An infrared thermometer measures the temperature of a target surface by focusing a spot on the target through an optical field-of-view (telescope) onto a temperature sensitive detector.  Infrared radiation is transmitted through the optics and impinges on the infrared detector surface, heating it slightly.

A major shortcoming of infrared thermometers is that the infrared “light” (radiation) is invisible to the human eye.  Therefore, the position and physical characteristics of the spot being measured, such as its location, shape, size, surface texture, etc., cannot be ascertained by the operator.  It is very important for the operator to know where all parts of the target spot are located, because, if any part of the spot is off the edge of the target surface, serious reading errors will occur.

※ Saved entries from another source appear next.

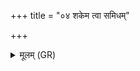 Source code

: +++
title = "०४ शकेम त्वा समिधम्"

+++
<details><summary>मूलम् (GR)</summary>

शकेम त्वा समिधं साधया धियस्  
त्वे देवा हविर् अदन्त्य् आहुतम् ।  
त्वम् आदित्याꣳ आ वह तान् ह्य् ऊष्मस्य्  
अग्ने (…) ॥ +++(see 1d)+++
</details> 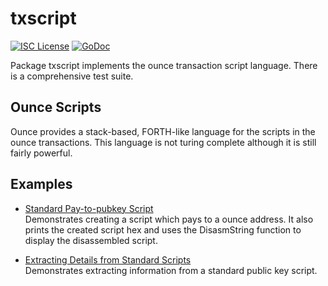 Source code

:txscript
========

[![ISC License](http://img.shields.io/badge/license-ISC-blue.svg)](https://choosealicense.com/licenses/isc/)
[![GoDoc](https://godoc.org/github.com/ouncenet/ounced/txscript?status.png)](http://godoc.org/github.com/ouncenet/ounced/txscript)

Package txscript implements the ounce transaction script language. There is
a comprehensive test suite.

## Ounce Scripts

Ounce provides a stack-based, FORTH-like language for the scripts in
the ounce transactions. This language is not turing complete
although it is still fairly powerful. 

## Examples

* [Standard Pay-to-pubkey Script](http://godoc.org/github.com/ouncenet/ounced/txscript#example-PayToAddrScript)  
  Demonstrates creating a script which pays to a ounce address. It also
  prints the created script hex and uses the DisasmString function to display
  the disassembled script.

* [Extracting Details from Standard Scripts](http://godoc.org/github.com/ouncenet/ounced/txscript#example-ExtractPkScriptAddrs)  
  Demonstrates extracting information from a standard public key script.
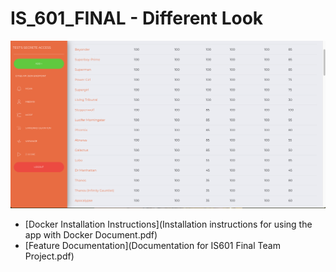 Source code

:# IS_601_FINAL - Different Look

![New Look](app/static/assets/img/NewLook.png)


* [Docker Installation Instructions](Installation instructions for using the app with Docker Document.pdf)
* [Feature Documentation](Documentation for IS601 Final Team Project.pdf)
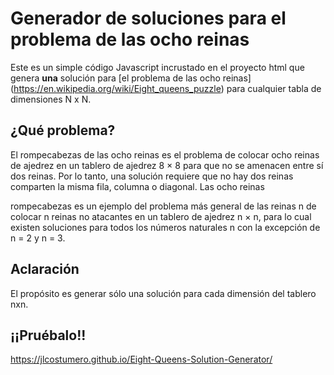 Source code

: # Generador de soluciones para el problema de las ocho reinas

Este es un simple código Javascript incrustado en el proyecto html que genera <b>una</b> solución para [el problema de las ocho reinas] (https://en.wikipedia.org/wiki/Eight_queens_puzzle) para cualquier tabla de dimensiones N x N.


## ¿Qué problema?

El rompecabezas de las ocho reinas es el problema de colocar ocho reinas de ajedrez en un tablero de ajedrez 8 × 8 para que no se amenacen entre sí dos reinas. Por lo tanto, una solución requiere que no hay dos reinas comparten la misma fila, columna o diagonal. Las ocho reinas

rompecabezas es un ejemplo del problema más general de las reinas n de colocar n reinas no atacantes en un tablero de ajedrez n × n, para lo cual existen soluciones para todos los números naturales n con la excepción de n = 2 y n = 3.


## Aclaración

El propósito es generar sólo una solución para cada dimensión del tablero nxn.

## ¡¡Pruébalo!!

https://jlcostumero.github.io/Eight-Queens-Solution-Generator/
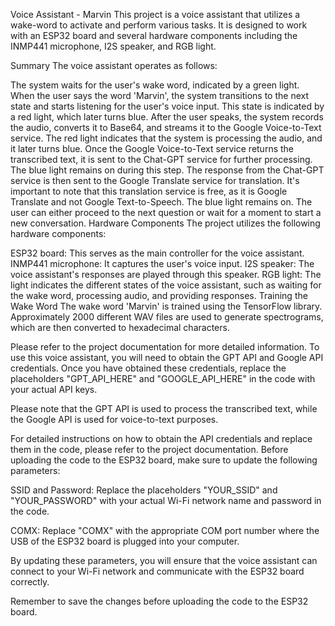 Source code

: Voice Assistant - Marvin
This project is a voice assistant that utilizes a wake-word to activate and perform various tasks. It is designed to work with an ESP32 board and several hardware components including the INMP441 microphone, I2S speaker, and RGB light.

Summary
The voice assistant operates as follows:

The system waits for the user's wake word, indicated by a green light.
When the user says the word 'Marvin', the system transitions to the next state and starts listening for the user's voice input. This state is indicated by a red light, which later turns blue.
After the user speaks, the system records the audio, converts it to Base64, and streams it to the Google Voice-to-Text service. The red light indicates that the system is processing the audio, and it later turns blue.
Once the Google Voice-to-Text service returns the transcribed text, it is sent to the Chat-GPT service for further processing. The blue light remains on during this step.
The response from the Chat-GPT service is then sent to the Google Translate service for translation. It's important to note that this translation service is free, as it is Google Translate and not Google Text-to-Speech. The blue light remains on.
The user can either proceed to the next question or wait for a moment to start a new conversation.
Hardware Components
The project utilizes the following hardware components:

ESP32 board: This serves as the main controller for the voice assistant.
INMP441 microphone: It captures the user's voice input.
I2S speaker: The voice assistant's responses are played through this speaker.
RGB light: The light indicates the different states of the voice assistant, such as waiting for the wake word, processing audio, and providing responses.
Training the Wake Word
The wake word 'Marvin' is trained using the TensorFlow library. Approximately 2000 different WAV files are used to generate spectrograms, which are then converted to hexadecimal characters.

Please refer to the project documentation for more detailed information. To use this voice assistant, you will need to obtain the GPT API and Google API credentials. Once you have obtained these credentials, replace the placeholders "GPT_API_HERE" and "GOOGLE_API_HERE" in the code with your actual API keys.

Please note that the GPT API is used to process the transcribed text, while the Google API is used for voice-to-text purposes.

For detailed instructions on how to obtain the API credentials and replace them in the code, please refer to the project documentation. Before uploading the code to the ESP32 board, make sure to update the following parameters:

SSID and Password: Replace the placeholders "YOUR_SSID" and "YOUR_PASSWORD" with your actual Wi-Fi network name and password in the code.

COMX: Replace "COMX" with the appropriate COM port number where the USB of the ESP32 board is plugged into your computer.

By updating these parameters, you will ensure that the voice assistant can connect to your Wi-Fi network and communicate with the ESP32 board correctly.

Remember to save the changes before uploading the code to the ESP32 board.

The Everest TTL/SLR Intra-Optical Light Sighting System (U.S. Patent No. 4,494,881) solves this problem.  An illuminated image of the infrared detector is projected directly through the infrared optics of the infrared temperature sensor, illuminating the exact area where a temperature measurement is being taken.  Because this light shares the optical path, it can never be knocked out of alignment.  It will always illuminate the area where the optics is focused.

An accurate temperature reading can be made only if the target completely fills the field of view (FOV) of the instrument.  With the VARIO-ZOOOM™ Field-Variable-Focus (U.S. Patent No. 7,355,178) the image of the square detector is projected directly on the target, giving a three-dimensional image.  When the pattern of the detector is square and clear, the infrared thermometer is in focus. When the image is round and slightly blurred, the instrument is afocal, or out of focus.   If the square pattern is shown on any area surrounding the intended target, the instrument will be averaging the temperature of the target and that of the surrounding area being illuminated. 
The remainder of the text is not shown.